Trois questions à Philippe Meirieu sur "la réforme de l'université", texte paru dans La lettre des élus de l'UNEF

1) Où en est le débat pédagogique à l’université ? Quels en sont les freins ?

Il est difficile de parler de l’université en général, a fortiori de l’enseignement supérieur, tant les situations sont variées. Il me semble qu’il existe des secteurs où une réflexion pédagogique a été menée depuis plusieurs années et où des formes de travail original avec les étudiants ont été développées : c’est le cas des IUT et de quelques IUP, de certaines licences et de quelques masters professionnels ; c’est le cas aussi de quelques facultés dans des « petites universités » ; c’est le cas, enfin, des services de formation continue – souvent très en avance, dans ce domaine, sur la formation initiale… Mais, globalement, la pédagogie, dans l’enseignement supérieur en est à la préhistoire.

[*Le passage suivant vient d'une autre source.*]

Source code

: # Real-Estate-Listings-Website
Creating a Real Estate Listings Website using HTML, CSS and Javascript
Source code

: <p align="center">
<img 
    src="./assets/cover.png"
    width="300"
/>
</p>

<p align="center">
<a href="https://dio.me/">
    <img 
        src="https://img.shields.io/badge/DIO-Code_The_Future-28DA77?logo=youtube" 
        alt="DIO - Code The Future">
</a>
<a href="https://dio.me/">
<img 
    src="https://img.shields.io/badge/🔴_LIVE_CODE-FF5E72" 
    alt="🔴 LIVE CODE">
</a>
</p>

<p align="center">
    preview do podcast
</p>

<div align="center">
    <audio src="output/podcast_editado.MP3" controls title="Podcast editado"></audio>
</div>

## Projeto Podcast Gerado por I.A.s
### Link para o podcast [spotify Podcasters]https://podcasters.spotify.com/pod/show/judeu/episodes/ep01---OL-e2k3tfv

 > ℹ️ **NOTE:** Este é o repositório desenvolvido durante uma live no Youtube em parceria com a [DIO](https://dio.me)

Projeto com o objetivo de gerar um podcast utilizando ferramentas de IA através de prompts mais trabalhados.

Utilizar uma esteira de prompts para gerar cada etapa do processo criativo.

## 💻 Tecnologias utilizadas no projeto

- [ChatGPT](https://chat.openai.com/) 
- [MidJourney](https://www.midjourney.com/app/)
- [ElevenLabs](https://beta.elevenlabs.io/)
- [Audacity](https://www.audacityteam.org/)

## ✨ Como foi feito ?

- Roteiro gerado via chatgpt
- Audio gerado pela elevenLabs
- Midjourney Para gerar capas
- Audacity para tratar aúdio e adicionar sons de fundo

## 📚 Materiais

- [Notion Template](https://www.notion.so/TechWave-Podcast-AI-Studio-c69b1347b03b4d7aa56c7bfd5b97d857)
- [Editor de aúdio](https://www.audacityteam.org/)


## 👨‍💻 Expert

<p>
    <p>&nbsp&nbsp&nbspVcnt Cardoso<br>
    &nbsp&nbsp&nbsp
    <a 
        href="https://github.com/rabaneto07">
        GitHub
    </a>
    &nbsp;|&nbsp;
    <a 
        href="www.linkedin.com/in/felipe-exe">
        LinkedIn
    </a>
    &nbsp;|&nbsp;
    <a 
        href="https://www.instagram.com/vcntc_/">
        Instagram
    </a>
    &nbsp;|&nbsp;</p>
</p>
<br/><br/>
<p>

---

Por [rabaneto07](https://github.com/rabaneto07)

Nous vivons toujours avec une conception très cléricale qui confond transmission des savoirs et distribution des sacrements, qui postule que les être humains sont des esprits parfaitement et naturellement disponibles à la raison qui s’expose, qui ignore la diversité des stratégies d’apprentissage et la nécessité d’accompagnements différenciés, qui ne pense pas en termes de dispositifs d’apprentissages, qui ignore toute réflexion sérieuse sur l’évaluation. Un symptôme : la focalisation, aujourd’hui, contre la fraude… Je ne nie pas qu’il puisse y avoir quelques problèmes de ce côté-là, mais je suis convaincu que la solution passe essentiellement par l’invention de démarches et de sujets où la fraude n’est ni intéressante ni possible et par un meilleur suivi des travaux. Je ne peux pas croire que, quand on suit régulièrement l’avancée des travaux d’un étudiant ou d’une étudiante, on ne s’aperçoive pas très vite des « emprunts » malhonnêtes qu’il peut faire.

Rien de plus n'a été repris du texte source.